Dataset entries
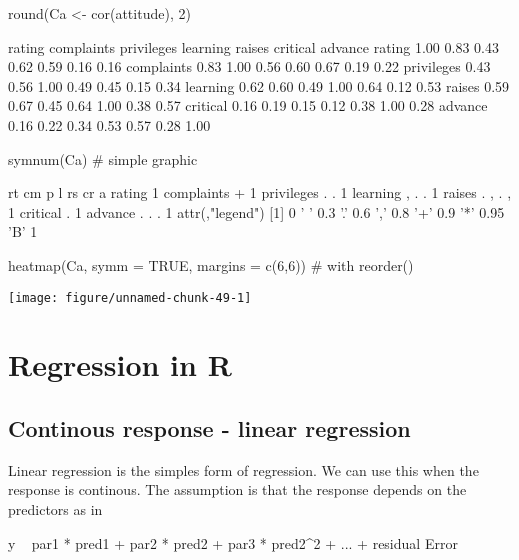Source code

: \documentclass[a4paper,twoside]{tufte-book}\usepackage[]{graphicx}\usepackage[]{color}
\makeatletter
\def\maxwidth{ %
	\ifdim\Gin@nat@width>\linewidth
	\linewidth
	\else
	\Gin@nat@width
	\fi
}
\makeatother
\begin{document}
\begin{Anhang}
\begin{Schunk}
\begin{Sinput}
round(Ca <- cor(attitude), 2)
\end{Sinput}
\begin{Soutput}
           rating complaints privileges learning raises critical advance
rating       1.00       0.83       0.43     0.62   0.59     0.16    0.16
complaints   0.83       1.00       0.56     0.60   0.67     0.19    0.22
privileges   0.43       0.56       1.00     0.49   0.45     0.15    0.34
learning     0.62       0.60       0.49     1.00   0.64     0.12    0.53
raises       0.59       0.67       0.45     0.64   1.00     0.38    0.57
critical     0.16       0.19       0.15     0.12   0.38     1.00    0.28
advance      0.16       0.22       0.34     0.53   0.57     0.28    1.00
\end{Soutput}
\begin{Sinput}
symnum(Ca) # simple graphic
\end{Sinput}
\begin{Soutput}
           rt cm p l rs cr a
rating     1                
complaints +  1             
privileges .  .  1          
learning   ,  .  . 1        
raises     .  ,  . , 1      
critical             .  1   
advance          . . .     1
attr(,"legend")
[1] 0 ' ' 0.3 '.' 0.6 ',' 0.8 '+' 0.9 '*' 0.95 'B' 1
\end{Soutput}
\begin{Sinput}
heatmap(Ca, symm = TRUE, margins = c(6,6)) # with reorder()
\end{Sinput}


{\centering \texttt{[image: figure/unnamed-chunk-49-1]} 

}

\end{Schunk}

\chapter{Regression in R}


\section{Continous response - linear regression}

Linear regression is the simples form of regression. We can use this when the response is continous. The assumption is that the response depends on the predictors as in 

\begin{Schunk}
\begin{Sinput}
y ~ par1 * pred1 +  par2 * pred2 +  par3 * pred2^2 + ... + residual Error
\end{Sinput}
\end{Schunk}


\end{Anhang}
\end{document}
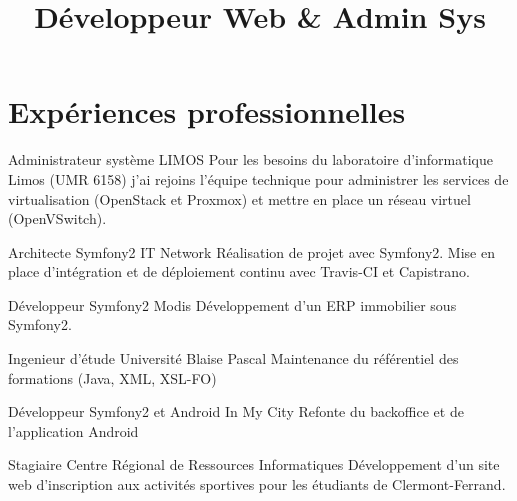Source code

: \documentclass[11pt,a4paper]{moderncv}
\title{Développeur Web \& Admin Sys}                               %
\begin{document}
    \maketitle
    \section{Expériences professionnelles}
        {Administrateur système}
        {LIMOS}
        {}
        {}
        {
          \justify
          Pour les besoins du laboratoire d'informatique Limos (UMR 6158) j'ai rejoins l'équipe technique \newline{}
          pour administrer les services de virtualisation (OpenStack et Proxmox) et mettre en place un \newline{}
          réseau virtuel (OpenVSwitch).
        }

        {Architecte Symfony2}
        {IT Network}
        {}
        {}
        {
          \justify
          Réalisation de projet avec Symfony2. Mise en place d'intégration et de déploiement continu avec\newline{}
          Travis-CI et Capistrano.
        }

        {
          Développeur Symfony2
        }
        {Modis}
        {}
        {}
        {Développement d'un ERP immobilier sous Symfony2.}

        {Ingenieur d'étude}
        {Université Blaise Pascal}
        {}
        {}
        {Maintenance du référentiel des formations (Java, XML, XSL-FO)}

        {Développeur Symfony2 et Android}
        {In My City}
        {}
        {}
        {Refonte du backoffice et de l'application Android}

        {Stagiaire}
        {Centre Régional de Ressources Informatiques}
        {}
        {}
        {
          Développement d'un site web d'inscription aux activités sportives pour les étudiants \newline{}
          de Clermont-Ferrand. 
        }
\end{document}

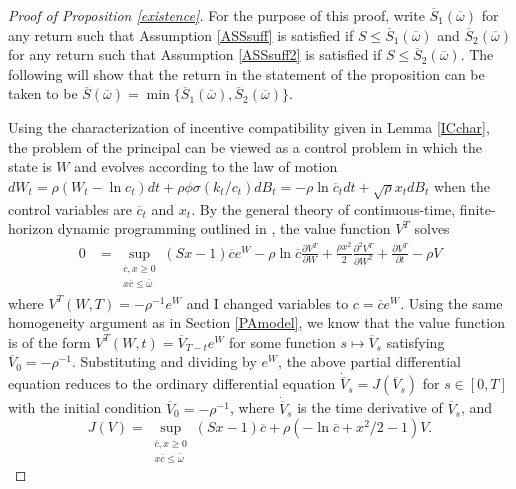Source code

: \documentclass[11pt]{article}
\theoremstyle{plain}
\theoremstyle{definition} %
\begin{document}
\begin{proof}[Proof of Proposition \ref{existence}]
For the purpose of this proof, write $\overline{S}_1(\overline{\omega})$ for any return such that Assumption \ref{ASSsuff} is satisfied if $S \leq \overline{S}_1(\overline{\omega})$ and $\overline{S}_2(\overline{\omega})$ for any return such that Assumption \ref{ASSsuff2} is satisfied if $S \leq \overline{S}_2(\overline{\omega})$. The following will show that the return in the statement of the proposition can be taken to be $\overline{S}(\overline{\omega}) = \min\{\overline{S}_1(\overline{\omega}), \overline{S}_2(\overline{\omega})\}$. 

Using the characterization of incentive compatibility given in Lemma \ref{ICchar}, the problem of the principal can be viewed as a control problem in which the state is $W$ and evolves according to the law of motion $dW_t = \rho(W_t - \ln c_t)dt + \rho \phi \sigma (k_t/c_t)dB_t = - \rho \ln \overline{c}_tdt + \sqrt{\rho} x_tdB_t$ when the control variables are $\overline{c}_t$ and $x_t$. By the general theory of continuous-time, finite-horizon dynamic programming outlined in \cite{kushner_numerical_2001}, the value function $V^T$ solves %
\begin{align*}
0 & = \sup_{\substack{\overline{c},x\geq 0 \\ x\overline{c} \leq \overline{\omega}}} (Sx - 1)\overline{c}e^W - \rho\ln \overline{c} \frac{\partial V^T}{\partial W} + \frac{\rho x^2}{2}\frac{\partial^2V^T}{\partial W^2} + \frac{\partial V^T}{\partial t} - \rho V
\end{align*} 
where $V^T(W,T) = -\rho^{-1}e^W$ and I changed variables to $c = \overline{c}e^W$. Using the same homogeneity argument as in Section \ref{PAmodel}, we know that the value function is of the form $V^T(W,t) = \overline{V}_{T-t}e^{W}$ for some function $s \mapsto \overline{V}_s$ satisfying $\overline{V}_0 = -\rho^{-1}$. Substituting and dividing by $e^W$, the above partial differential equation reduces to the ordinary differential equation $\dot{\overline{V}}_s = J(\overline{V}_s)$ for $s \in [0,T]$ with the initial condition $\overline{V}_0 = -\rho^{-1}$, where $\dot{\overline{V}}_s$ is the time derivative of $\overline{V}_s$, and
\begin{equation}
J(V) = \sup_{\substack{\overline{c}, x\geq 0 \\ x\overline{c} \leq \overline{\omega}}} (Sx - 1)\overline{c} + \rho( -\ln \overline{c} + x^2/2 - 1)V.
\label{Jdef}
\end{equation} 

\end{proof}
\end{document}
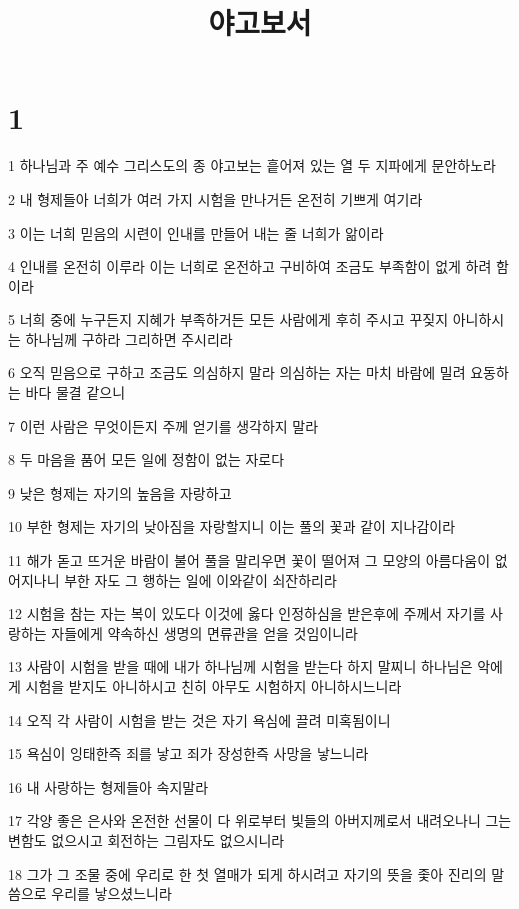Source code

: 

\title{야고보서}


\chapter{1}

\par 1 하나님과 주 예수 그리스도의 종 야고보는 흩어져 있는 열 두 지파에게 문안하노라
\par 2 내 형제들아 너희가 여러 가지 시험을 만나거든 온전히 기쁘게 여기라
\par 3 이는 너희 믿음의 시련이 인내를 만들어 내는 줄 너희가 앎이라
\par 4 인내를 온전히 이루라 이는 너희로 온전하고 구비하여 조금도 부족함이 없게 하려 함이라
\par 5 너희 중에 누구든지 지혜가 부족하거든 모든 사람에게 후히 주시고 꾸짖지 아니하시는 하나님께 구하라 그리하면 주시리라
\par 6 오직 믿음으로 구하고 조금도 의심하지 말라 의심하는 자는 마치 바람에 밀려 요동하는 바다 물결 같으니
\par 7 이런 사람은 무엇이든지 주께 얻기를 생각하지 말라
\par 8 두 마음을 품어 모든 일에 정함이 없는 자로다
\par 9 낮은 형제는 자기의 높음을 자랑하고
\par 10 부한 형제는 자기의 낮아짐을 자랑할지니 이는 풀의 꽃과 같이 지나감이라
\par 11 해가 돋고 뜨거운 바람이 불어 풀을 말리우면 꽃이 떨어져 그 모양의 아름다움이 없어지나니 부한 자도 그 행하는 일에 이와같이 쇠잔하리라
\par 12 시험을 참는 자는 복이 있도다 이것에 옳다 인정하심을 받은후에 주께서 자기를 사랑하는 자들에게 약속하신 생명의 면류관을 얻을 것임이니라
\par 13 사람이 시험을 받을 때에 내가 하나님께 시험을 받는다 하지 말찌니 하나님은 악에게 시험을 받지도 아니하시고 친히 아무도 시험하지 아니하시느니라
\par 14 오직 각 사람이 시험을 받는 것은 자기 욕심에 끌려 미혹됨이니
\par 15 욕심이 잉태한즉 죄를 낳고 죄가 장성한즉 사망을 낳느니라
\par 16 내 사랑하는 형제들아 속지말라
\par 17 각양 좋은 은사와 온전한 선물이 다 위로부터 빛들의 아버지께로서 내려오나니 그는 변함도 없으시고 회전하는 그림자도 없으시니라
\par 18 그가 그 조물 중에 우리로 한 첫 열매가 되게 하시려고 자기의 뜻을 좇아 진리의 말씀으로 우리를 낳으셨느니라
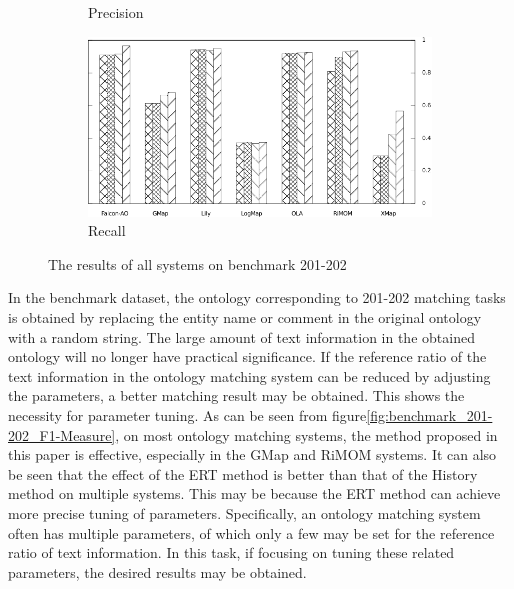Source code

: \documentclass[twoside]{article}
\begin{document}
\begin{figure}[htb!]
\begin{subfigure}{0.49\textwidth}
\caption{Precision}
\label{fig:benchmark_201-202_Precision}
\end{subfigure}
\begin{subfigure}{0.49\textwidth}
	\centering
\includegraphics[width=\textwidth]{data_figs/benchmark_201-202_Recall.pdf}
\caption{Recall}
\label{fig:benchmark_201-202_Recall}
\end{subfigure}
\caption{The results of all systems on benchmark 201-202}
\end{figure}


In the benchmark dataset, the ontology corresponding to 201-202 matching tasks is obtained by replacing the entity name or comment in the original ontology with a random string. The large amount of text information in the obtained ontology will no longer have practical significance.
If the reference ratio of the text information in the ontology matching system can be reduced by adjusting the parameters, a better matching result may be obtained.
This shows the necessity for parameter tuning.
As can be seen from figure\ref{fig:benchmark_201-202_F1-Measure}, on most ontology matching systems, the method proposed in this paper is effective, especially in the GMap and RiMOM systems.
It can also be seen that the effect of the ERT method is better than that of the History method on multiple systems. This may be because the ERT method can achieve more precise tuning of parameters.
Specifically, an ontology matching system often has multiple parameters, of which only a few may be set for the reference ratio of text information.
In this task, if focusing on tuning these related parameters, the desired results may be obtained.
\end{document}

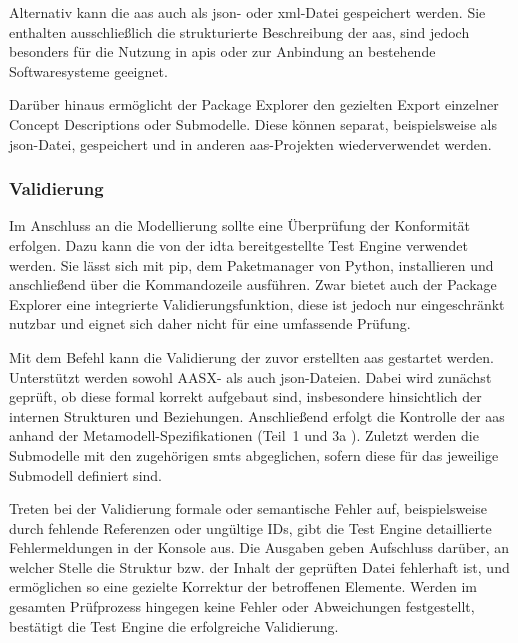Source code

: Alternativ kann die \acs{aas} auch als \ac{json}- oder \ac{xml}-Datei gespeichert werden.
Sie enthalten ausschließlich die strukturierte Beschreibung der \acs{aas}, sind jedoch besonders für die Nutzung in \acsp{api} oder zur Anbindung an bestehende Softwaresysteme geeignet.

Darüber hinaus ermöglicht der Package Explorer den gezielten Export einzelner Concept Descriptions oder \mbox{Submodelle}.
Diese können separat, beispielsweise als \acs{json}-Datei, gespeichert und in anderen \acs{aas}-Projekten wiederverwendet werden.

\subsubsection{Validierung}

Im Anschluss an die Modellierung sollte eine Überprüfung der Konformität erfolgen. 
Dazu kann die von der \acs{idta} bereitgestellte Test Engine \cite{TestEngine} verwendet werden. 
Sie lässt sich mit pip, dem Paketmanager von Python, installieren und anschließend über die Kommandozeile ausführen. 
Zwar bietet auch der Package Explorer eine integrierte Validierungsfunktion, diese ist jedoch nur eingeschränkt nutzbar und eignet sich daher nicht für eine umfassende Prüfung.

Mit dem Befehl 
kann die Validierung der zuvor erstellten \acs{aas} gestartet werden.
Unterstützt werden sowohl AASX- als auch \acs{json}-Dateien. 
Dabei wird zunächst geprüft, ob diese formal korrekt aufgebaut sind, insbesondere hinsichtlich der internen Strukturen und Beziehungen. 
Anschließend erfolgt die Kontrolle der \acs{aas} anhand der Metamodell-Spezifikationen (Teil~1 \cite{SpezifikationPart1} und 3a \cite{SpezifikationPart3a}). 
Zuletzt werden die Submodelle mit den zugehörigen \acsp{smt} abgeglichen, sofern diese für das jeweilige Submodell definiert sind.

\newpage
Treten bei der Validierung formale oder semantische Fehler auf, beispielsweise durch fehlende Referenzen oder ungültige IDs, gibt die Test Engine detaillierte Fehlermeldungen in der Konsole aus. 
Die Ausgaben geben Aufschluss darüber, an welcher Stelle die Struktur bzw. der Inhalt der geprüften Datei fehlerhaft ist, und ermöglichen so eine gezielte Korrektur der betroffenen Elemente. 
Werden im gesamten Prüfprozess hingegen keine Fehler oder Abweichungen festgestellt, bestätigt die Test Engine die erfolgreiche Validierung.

TASK PROMPT -
Please determine how many lines in the entries contain the word "documentclass" and answer with the number alone.

OUTPUT -
4